■ DATA FOR THIS EXERCISE ■
---

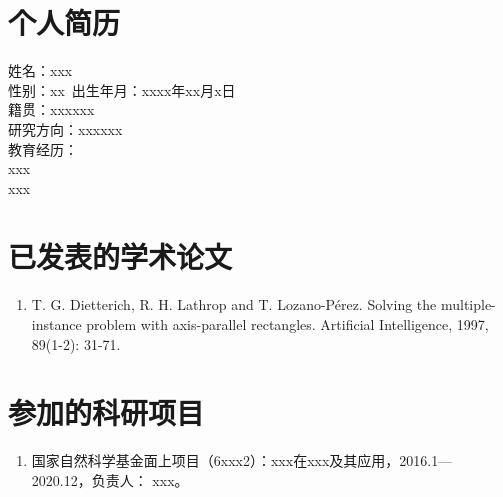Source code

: \documentclass{standalone}
\begin{document}
    
\thesisresume



    
\section*{个人简历}
\noindent 姓名：xxx\\
性别：xx\
出生年月：xxxx年xx月x日\\
籍贯：xxxxxx\\
研究方向：xxxxxx\\
教育经历：\\
xxx\\
xxx

\section*{已发表的学术论文} %
\begin{enumerate}
\renewcommand{\labelenumi}{[\theenumi]}
\item 
T. G. Dietterich, R. H. Lathrop and T. Lozano-Pérez. Solving the multiple-instance problem with axis-parallel rectangles. Artificial Intelligence, 1997, 89(1-2): 31-71.
\end{enumerate}

\section*{参加的科研项目}
\begin{enumerate}
\renewcommand{\labelenumi}{[\theenumi]}
\item 国家自然科学基金面上项目（6xxx2）：xxx在xxx及其应用，2016.1—2020.12，负责人：
xxx。  
\end{enumerate}
\end{document}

---

■ TASK TO CARRY OUT ■
Return an exact copy of the data above, apart from any pictures.

■ EXERCISE OUTPUT ■
Source code

: \documentclass{standalone}
\begin{document}
    
\thesisresume



    
\section*{个人简历}
\noindent 姓名：xxx\\
性别：xx\
出生年月：xxxx年xx月x日\\
籍贯：xxxxxx\\
研究方向：xxxxxx\\
教育经历：\\
xxx\\
xxx

\section*{已发表的学术论文} %
\begin{enumerate}
\renewcommand{\labelenumi}{[\theenumi]}
\item 
T. G. Dietterich, R. H. Lathrop and T. Lozano-Pérez. Solving the multiple-instance problem with axis-parallel rectangles. Artificial Intelligence, 1997, 89(1-2): 31-71.
\end{enumerate}

\section*{参加的科研项目}
\begin{enumerate}
\renewcommand{\labelenumi}{[\theenumi]}
\item 国家自然科学基金面上项目（6xxx2）：xxx在xxx及其应用，2016.1—2020.12，负责人：
xxx。  
\end{enumerate}
\end{document}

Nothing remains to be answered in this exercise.